A simple an accessible CQS/CQRS set of libraries.
- Illustrate the CQS/CQRS usages in a simple and clear manner, even for the beginner
- Provide a "ready to use" seed that people can use as it is or really easily modify for their own usage
- Show how CQRS can allow for total framework independence. AKA : Moving you domain logic from Spring to dropwizard IS simple.
- Illustrate and insist on the fact that different flavors of CQS/CQRS exist. AKA: You probably do not need event sourcing right now and even a really simple CQS split will greatly help you in your unit testing. (Refer to the link provided for more infos on that).
During my research on the subject, I could not find a simple enough Java example that would help me fully understand the CQS/CQRS concepts. Not many implementation exist or, really often, they take a highly generalized, highly functional and/or straight to event sourcing approach. My experience is that those are terrible to read for the beginner and confuse more than illustrate the underlying concepts.
- No hidden magic, no weird annotations, no over-engineered generic abstract classes, no dark voodoo.
- "Repetition is better than the wrong abstraction" - Sandi Metz.
- "Get simple or die trying" - 50 cents, the untold quotes.
- "You use libraries. But frameworks use you"
- There might be better ways to do it. Still, nobody will be fired for doing it this way.
- Say goodbye to service layers and lasagna code
- An external world proof code base
- Finally! freedom on the read side, a word without the dictatorship of Mappers (You might never come back)
- Testability by use case
- Amazing decoupling
- Better traceability of what happens on your system
- Easy handling of specifications change, especially when it come to side effects
More classes really, but they should be way simpler to deal with
I use this architecture in production, not on a "let's code twitter in 30 seconds" toy project but in a payroll app people rely on to receive their money. They are pretty unforgiving audience and did not complain so far. Once understood, I find this type of architecture to be a delight to work with and to offer a flexibility I was herdly finding in my projects previously.
Do not to take my word on it. Take it for a spin.

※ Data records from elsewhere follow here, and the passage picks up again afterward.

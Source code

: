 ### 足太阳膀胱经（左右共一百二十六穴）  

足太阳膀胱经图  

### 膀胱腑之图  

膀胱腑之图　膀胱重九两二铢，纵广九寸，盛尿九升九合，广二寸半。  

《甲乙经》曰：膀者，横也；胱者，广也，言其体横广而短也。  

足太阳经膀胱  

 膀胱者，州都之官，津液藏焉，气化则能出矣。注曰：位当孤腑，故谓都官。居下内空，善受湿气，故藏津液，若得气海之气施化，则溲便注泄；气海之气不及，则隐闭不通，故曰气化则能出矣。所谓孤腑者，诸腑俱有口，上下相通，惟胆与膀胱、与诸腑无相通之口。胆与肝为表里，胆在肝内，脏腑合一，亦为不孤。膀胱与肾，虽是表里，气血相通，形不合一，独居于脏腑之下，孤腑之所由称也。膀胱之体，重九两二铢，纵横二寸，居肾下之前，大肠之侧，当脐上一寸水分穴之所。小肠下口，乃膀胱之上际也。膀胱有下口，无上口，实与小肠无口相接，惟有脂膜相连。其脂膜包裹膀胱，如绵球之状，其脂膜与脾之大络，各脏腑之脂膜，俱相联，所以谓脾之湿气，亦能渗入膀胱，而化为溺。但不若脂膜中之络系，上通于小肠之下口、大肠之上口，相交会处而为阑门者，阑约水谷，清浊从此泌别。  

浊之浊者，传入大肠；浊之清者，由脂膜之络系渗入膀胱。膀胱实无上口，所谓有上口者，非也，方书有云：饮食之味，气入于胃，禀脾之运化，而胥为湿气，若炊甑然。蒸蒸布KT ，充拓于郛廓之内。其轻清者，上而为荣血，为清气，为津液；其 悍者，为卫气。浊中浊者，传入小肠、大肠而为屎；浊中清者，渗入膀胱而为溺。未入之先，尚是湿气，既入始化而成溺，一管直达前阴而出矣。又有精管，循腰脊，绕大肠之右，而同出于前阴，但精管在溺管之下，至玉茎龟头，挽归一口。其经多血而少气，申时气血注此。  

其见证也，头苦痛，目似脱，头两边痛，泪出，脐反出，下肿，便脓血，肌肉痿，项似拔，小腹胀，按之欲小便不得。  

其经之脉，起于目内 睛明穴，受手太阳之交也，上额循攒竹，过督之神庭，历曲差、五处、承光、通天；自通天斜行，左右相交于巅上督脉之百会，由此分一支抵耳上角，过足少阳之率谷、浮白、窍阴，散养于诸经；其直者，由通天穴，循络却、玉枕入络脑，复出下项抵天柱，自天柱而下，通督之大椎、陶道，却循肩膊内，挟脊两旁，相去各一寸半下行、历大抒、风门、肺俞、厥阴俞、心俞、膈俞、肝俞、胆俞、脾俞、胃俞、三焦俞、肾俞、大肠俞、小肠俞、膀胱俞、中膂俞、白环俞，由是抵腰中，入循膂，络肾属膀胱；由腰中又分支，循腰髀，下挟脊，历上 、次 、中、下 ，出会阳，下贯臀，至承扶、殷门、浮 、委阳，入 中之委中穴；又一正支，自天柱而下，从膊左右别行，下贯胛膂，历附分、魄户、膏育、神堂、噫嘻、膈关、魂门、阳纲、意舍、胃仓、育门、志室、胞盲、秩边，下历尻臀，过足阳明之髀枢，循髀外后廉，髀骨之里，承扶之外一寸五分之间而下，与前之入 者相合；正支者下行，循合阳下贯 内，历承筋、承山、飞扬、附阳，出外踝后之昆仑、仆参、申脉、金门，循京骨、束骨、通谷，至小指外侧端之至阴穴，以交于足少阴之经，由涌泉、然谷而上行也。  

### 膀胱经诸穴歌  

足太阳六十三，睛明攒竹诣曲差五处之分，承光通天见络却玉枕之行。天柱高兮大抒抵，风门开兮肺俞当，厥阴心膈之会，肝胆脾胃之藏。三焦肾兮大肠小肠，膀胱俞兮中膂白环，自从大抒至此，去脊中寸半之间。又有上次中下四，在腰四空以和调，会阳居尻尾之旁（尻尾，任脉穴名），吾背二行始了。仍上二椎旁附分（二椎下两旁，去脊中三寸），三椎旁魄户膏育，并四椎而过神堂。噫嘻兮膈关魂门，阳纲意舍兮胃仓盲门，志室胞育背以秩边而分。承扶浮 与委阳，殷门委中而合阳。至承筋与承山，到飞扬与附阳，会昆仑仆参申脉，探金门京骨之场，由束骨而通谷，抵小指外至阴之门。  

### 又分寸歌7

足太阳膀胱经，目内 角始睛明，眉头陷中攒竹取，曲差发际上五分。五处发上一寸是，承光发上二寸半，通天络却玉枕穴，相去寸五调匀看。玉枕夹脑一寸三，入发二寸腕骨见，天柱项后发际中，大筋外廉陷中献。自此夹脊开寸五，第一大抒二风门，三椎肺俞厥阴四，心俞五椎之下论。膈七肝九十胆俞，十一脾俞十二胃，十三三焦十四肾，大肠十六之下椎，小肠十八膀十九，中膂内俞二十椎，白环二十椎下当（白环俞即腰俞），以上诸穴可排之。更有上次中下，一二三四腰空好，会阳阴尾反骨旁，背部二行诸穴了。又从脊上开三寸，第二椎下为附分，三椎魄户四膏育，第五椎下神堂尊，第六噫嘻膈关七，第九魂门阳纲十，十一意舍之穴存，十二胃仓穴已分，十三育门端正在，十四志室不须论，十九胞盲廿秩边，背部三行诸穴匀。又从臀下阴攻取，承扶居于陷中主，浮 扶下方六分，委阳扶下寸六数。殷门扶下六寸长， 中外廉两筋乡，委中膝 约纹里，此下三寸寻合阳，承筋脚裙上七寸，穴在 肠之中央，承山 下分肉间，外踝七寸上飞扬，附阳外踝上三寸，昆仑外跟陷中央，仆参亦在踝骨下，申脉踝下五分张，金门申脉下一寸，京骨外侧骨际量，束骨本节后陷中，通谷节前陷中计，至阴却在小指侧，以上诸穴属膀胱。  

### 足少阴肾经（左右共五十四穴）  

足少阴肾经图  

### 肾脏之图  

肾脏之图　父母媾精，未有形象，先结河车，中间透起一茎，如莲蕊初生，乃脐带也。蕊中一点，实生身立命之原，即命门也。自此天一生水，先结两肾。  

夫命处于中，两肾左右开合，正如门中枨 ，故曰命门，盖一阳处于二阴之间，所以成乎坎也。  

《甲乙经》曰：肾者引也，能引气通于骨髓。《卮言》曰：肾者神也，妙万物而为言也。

- Looks at the linked presentations / slides.
- Checkout the cqrs-api project. As an exercise, add unit tests and a decorator for each of the command/query buses. That should give you an idea of what happens.
- Looks at the happy-neighbourhood domain code.
- Look at the various frameworks integrations (only Spring is available so far).
- Add your own spices to it.
Those great presentations :
https://speakerdeck.com/lilobase/ddd-and-cqrs-php-tour-2018
https://www.slideshare.net/rosstuck/command-bus-to-awesome-town
Alistair in the hexagone: https://www.youtube.com/watch?v=th4AgBcrEHA
Models & Service Layers; Hemoglobin & Hobgoblins: https://www.youtube.com/watch?v=ajhqScWECMo
To be done but in the meantime
- hexagonal architecture
- Implementing Domain Driven Design
More to come...
If you are a beginner, you should definitely stay away from frameworks. Don't even get me started on Lagom.